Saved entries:
═══

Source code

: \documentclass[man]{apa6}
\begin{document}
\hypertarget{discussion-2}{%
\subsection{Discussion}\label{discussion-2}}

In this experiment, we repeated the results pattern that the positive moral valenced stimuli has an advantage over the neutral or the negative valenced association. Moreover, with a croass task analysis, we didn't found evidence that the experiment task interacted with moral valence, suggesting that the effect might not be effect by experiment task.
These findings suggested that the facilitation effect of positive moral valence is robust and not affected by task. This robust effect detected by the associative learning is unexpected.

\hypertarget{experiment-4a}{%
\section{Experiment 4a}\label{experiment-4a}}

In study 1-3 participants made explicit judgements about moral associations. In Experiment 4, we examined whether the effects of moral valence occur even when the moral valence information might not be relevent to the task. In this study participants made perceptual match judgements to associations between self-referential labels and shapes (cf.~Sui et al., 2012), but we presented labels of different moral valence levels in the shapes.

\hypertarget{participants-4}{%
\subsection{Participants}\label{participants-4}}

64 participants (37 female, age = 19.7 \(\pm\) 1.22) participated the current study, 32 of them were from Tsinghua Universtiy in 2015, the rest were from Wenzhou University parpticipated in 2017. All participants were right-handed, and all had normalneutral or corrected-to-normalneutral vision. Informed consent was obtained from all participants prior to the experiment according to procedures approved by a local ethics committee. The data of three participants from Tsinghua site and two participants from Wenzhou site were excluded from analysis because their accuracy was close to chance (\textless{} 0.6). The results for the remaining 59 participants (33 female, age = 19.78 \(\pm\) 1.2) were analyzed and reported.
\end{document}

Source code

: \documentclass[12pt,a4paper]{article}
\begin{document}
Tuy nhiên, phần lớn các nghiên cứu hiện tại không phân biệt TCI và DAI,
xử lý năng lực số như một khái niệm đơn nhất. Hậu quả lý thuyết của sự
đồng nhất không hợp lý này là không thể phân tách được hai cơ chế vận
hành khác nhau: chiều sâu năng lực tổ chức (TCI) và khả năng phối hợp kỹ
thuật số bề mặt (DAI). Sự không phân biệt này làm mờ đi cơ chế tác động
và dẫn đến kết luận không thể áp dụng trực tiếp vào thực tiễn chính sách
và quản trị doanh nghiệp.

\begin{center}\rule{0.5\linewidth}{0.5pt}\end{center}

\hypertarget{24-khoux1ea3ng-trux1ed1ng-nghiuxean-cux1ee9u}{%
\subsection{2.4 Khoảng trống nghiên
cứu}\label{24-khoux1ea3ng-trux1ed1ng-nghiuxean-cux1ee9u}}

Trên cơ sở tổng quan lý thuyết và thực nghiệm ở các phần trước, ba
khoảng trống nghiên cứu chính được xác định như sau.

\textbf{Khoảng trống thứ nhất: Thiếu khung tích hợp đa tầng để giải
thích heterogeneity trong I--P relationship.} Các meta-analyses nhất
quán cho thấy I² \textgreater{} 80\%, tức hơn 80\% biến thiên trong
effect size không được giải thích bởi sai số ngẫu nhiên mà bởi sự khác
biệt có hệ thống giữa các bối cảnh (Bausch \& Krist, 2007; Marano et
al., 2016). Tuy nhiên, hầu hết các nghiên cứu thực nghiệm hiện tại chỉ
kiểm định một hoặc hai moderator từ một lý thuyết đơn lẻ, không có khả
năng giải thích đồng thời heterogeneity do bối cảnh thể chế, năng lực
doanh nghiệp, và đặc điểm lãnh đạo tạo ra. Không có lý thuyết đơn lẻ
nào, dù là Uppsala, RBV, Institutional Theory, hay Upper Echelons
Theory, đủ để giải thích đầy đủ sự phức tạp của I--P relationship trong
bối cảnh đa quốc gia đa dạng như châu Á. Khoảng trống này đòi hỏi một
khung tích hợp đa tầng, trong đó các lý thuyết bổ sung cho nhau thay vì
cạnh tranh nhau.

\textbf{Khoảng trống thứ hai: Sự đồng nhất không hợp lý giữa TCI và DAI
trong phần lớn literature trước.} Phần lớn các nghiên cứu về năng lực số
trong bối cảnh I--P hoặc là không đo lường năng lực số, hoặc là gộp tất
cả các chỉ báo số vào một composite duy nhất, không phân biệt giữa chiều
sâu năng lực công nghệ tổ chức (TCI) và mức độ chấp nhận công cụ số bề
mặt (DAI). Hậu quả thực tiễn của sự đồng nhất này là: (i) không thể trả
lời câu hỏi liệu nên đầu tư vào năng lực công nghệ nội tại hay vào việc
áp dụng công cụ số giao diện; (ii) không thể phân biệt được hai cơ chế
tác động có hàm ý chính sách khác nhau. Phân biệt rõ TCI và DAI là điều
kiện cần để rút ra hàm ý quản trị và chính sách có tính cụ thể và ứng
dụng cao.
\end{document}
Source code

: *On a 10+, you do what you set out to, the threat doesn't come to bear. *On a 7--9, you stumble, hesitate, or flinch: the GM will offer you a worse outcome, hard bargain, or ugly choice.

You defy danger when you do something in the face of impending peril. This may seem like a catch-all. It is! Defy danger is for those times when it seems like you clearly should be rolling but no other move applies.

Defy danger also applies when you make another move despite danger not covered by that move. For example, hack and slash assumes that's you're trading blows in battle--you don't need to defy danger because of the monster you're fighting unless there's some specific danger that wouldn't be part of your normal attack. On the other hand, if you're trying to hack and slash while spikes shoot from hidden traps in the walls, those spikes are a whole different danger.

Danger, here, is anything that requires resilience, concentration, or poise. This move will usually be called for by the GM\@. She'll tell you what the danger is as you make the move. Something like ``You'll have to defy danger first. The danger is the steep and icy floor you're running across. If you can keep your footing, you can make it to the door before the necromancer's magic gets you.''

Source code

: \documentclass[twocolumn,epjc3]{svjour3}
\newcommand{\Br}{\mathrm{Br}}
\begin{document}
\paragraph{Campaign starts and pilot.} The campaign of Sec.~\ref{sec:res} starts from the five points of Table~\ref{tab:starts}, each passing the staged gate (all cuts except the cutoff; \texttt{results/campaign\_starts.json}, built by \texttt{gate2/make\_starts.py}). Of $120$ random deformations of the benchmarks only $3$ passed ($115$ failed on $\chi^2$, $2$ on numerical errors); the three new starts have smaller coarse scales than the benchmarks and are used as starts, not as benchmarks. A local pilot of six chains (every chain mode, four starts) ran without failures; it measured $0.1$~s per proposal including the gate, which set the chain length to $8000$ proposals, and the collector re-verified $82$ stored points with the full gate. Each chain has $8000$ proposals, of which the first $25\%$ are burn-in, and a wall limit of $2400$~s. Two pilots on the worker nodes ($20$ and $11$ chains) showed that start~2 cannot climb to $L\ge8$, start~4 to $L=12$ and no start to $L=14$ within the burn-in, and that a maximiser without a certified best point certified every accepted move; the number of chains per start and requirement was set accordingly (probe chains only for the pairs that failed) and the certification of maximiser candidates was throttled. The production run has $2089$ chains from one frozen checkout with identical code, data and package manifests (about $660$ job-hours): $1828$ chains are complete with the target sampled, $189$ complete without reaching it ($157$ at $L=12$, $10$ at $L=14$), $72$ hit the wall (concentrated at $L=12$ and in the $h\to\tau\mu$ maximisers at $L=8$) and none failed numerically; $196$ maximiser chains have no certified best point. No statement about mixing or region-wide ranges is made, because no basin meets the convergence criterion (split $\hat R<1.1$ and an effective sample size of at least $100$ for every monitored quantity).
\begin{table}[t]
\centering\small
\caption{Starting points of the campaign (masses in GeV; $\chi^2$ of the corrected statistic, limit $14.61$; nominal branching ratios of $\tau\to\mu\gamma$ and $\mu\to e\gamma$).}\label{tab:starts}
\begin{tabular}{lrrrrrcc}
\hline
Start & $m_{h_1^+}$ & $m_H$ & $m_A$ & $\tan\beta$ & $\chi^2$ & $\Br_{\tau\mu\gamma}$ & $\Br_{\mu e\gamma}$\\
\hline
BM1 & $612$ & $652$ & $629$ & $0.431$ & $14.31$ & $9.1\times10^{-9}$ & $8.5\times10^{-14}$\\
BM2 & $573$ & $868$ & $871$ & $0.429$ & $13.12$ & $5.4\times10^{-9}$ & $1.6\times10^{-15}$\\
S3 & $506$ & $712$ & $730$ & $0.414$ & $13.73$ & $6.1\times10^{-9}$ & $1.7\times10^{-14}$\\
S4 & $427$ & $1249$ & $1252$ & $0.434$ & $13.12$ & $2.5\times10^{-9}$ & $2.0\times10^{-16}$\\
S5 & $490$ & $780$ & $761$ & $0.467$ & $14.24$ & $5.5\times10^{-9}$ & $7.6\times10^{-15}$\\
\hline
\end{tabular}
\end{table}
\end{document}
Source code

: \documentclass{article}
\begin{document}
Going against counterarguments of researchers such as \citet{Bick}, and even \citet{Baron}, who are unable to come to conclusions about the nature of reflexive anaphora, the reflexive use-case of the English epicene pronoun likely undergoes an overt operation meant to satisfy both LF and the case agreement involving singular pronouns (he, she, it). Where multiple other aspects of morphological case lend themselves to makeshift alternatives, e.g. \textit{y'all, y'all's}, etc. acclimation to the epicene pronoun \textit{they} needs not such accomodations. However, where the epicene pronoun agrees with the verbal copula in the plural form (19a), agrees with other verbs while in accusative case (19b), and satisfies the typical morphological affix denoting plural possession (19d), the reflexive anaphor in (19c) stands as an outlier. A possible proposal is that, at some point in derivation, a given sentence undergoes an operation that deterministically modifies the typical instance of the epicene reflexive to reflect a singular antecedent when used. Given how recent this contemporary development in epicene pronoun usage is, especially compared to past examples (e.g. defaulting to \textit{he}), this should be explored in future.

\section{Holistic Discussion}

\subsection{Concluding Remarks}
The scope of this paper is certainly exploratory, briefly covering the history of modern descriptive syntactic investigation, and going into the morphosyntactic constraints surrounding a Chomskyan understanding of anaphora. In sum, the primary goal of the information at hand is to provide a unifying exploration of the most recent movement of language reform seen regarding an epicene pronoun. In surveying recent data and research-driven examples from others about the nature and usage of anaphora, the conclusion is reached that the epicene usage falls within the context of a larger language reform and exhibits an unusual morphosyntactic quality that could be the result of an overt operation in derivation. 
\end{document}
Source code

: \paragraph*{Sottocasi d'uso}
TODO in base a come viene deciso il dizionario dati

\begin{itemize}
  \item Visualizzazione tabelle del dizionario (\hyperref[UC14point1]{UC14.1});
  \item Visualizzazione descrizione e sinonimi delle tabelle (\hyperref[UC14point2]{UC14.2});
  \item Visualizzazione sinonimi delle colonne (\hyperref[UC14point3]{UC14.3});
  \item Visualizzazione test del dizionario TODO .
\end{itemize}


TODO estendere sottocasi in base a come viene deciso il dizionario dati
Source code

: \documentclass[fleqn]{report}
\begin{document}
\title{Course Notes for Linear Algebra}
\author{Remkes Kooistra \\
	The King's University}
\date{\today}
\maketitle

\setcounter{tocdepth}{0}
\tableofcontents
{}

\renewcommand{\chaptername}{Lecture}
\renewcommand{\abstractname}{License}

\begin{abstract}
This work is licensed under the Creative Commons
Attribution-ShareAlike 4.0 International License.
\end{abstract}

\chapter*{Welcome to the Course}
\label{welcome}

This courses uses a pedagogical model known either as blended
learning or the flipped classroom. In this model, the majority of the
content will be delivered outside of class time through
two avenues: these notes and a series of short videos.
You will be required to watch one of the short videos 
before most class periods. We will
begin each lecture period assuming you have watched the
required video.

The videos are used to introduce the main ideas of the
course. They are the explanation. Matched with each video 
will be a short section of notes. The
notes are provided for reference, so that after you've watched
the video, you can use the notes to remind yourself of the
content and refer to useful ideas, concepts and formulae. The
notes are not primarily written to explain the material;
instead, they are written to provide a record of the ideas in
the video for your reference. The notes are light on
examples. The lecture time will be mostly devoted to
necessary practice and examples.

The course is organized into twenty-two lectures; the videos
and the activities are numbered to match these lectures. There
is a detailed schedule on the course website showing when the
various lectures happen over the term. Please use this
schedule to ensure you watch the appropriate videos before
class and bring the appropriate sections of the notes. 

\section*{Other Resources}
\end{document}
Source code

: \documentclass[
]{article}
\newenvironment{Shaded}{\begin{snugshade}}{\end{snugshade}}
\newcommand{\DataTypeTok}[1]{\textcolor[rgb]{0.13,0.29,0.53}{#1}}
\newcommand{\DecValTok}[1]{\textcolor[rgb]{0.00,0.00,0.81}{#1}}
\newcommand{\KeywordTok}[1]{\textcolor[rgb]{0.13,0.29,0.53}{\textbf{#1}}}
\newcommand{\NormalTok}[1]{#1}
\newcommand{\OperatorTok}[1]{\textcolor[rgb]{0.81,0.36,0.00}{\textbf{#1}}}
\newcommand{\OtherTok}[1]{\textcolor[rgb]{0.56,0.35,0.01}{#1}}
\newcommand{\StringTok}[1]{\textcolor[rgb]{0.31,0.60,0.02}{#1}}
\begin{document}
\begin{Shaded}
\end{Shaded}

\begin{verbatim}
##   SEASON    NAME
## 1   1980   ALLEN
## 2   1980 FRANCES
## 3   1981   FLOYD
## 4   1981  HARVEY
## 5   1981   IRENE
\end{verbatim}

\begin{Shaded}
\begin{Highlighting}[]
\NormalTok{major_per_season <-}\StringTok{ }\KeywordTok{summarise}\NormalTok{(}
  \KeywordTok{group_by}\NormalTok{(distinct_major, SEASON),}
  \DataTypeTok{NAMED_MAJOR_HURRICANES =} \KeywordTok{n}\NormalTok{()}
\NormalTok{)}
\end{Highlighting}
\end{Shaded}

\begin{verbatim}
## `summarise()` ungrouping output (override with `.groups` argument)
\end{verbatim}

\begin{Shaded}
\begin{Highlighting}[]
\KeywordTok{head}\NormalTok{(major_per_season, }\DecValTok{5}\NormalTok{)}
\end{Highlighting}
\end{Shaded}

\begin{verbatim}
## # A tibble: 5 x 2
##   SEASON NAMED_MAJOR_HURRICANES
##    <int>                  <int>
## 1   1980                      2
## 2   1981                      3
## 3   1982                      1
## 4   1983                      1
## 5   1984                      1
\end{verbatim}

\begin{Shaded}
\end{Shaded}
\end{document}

═══

**WHAT THE EXERCISE ASKS:**
Go through the records from the first line and copy each one exactly, ending after the line that contains "In this experiment, we". Give nothing else.

**ANSWER SECTION:**
Source code

: \documentclass[man]{apa6}
\begin{document}
\hypertarget{discussion-2}{%
\subsection{Discussion}\label{discussion-2}}

In this experiment, we repeated the results pattern that the positive moral valenced stimuli has an advantage over the neutral or the negative valenced association. Moreover, with a croass task analysis, we didn't found evidence that the experiment task interacted with moral valence, suggesting that the effect might not be effect by experiment task.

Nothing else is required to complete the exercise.